The following is firing on all elements (should only fire on a single element), event is not applied to dynamic elements (it should) - DEMO :

$.fn.myPlugin = function () {
    var element = $(this);
    var settings = { ... }
    var methods = {
        init : function() {
            $(document).on('click', element, function () {
                element.css('background', 'red');
            });
        }
    };
    return methods.init();
};

I need the onclick event inside the plugin settings.event (hover, click, ...).

How can I bind a dynamic on click event inside a jquery plugin with out it firing on every element ?

4
  • I can see event is applied to both dynamic and static li's Commented Nov 13, 2014 at 13:21
  • When you click on an <li> the background for that element should change, not all of them. The dynamic <li>'s background never changes. Commented Nov 13, 2014 at 13:24
  • You mean on click of dynamic <li> right? Commented Nov 13, 2014 at 13:25
  • Yep, dynamic or not the background should change only for the element clicked. Commented Nov 13, 2014 at 13:26

2 Answers 2

1

You should stay more close to the common jQuery plugin pattern.

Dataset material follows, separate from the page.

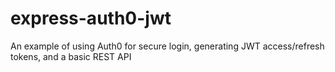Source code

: # express-auth0-jwt
An example of using  Auth0 for secure login, generating JWT access/refresh tokens, and a basic REST API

// method is an (optional) string to call a special method on each element
// options is an (optional) object to add or overwrite properties of the defaults
$.fn.myPlugin = function(method, options) {
    if (typeof method == 'object') options = method, method = null;
    var settings,
        defaults = {
            events: {click: function() {$(this).css({backgroundColor: settings.backgroundColor});}},
            backgroundColor: 'red',
            border: '2px solid black',
            /* all your defaults here */
        },
        methods: {
            giveBorder: function() {$(this).css({border: settings.border});}
            /* all your named methods here, you can use values from settings inside*/
        }
    settings = $.extend(true, {}, defaults, options); // merge defaults and options together
    // now apply a function to each element and return the whole collection
    // if there's a valid method do this
    if (method && methods[method]) return this.each(methods[method]);
    // otherwise do the initializing function
    else return this.each(function(i, elem) { // this 'is' the initializing function
        // put in here all you want to do with each element on init
        $.each(settings.events, function(evt, func) { // apply the event handler to each element
            if (typeof func == 'function')elem.on(evt, func);
        })
    })
};

When you now do on the li-elements $('li').myPlugin() all single elems get a click-handler attached. But $('li') is not live, it holds only the elems beeing in the DOM when it's called (old versions of jQuery had a .live()-function but that was deprecated and removed).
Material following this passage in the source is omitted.